Astronomer Discovers the Most Distant Stars Ever Observed From Earth

Cryolithic writes to tell us The Vancouver Sun is reporting that a University of B.C. astronomer recently used NASA's Hubble telescope to see a cluster of stars one billion light-years from Earth, the farthest stars ever observed from Earth. From the article: "That's interesting, he explains, because given that light travels at a finite speed -- 300,000 km a second -- the light emitted from the star cluster he and Kalirai saw was emitted one billion years ago. That means the cluster as it appeared to them two months ago was the way it looked one billion years ago. In other words, they were looking one billion years back in time."

it travels as fast as it travels

[User 956]

That's interesting, he explains, because given that light travels at a finite speed -- 300,000 km a second

...in a vacuum. When not in a vacuum, light can travel at a fraction of the speed of light.

Re:Looking back in time.

[Anonymous Coward]

Brought to you by: http://www.google.com/search?hl=en&q=50cm%20/%20c [google.com]

Re:only 1 billion ly?

[MindStalker]

Yea the visible universe is some 46 billions light years. They are referring to detecting individual starts a billion light years away whereby normally you would only see a galaxy with non identifiable individuals stars at such a distance.

Re:only 1 billion ly?

[somepunk]

Yeah, the summary is bogus (surprise, surprise). The big news is that this is the furthest cluster of stars yet observed, a confusion not encountered in TFA.

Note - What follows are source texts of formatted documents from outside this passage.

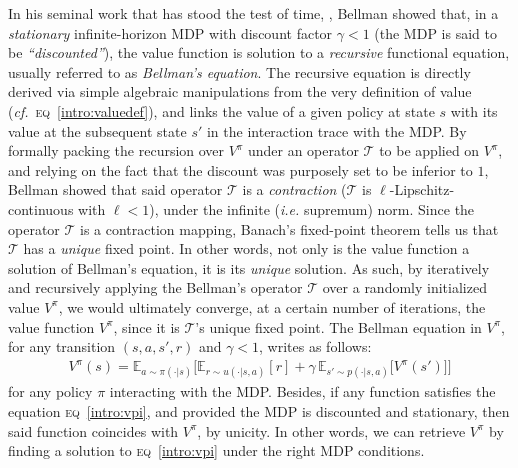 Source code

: In his seminal work that has stood the test of time, \cite{Bellman1957-om},
Bellman showed that, in a \emph{stationary} infinite-horizon MDP with discount factor $\gamma < 1$
(the MDP is said to be \textit{``discounted''}),
the value function is solution to a \emph{recursive} functional equation,
usually referred to as \textit{Bellman's equation}.
The recursive equation is directly derived via simple algebraic manipulations from the very definition of value
(\textit{cf.}~\textsc{eq}~\ref{intro:valuedef}),
and links the value of a given policy at state $s$ with its value at the subsequent state
$s'$ in the interaction trace with the MDP.
By formally packing the recursion over $V^\pi$ under an operator $\mathcal{T}$ to be applied on $V^\pi$,
and relying on the fact that the discount was purposely set to be inferior to $1$,
Bellman showed that said operator $\mathcal{T}$ is a \emph{contraction}
($\mathcal{T}$ is $\ell$-Lipschitz-continuous with $\ell < 1$),
under the infinite (\textit{i.e.} supremum) norm.
Since the operator $\mathcal{T}$ is a contraction mapping,
Banach's fixed-point theorem tells us that $\mathcal{T}$ has a \emph{unique} fixed point.
In other words, not only is the value function a solution of Bellman's equation,
it is its \emph{unique} solution.
As such, by iteratively and recursively applying the Bellman's operator $\mathcal{T}$
over a randomly initialized value $V^\pi$, we would ultimately converge,
at a certain number of iterations, the value function $V^\pi$, since it is $\mathcal{T}$'s unique fixed point.
The Bellman equation in $V^\pi$, for any transition $(s,a,s',r)$ and $\gamma < 1$, writes as follows:
\begin{align}
V^\pi(s)
= \mathbb{E}_{a \sim \pi(\cdot|s)}
\Big[
\mathbb{E}_{r \sim u(\cdot|s,a)}[r]
+ \gamma \,
\mathbb{E}_{s' \sim p(\cdot|s,a)}\big[V^\pi(s')\big]
\Big]
\label{intro:vpi}
\end{align}
for any policy $\pi$ interacting with the MDP.
Besides, if any function satisfies the equation \textsc{eq}~\ref{intro:vpi},
and provided the MDP is discounted and stationary,
then said function coincides with $V^\pi$, by unicity.
In other words,
we can retrieve $V^\pi$ by finding a solution to \textsc{eq}~\ref{intro:vpi}
under the right MDP conditions.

Re:paraphrasing Douglas Adams

[vindimy]

Whoever didn't get this, give yourself a hand and read Wiki's Time Dilation [wikipedia.org] topic. Save yourself some embarrassment from typing nonsense questions and arguing.

A correction/explanation

[minuteman]

As an astronomy graduate student, I would like to offer a correction or an explanation of this statement:

From the article:
"That's because the older a star gets, the redder it gets, he says. Younger stars are bluer."

Kinda true, but the point is something else. A young *cluster* of stars will look blue because brightest stars in a young cluster are blue, massive stars. These blue bright stars burn their fuel (Hydrogen) very fast and have short lives (~100 Million years). When blue bright stars go away, more numerous, but much fainter, red stars start to dominate the color of the cluster. Therefore, as the *cluster* gets older, it gets redder.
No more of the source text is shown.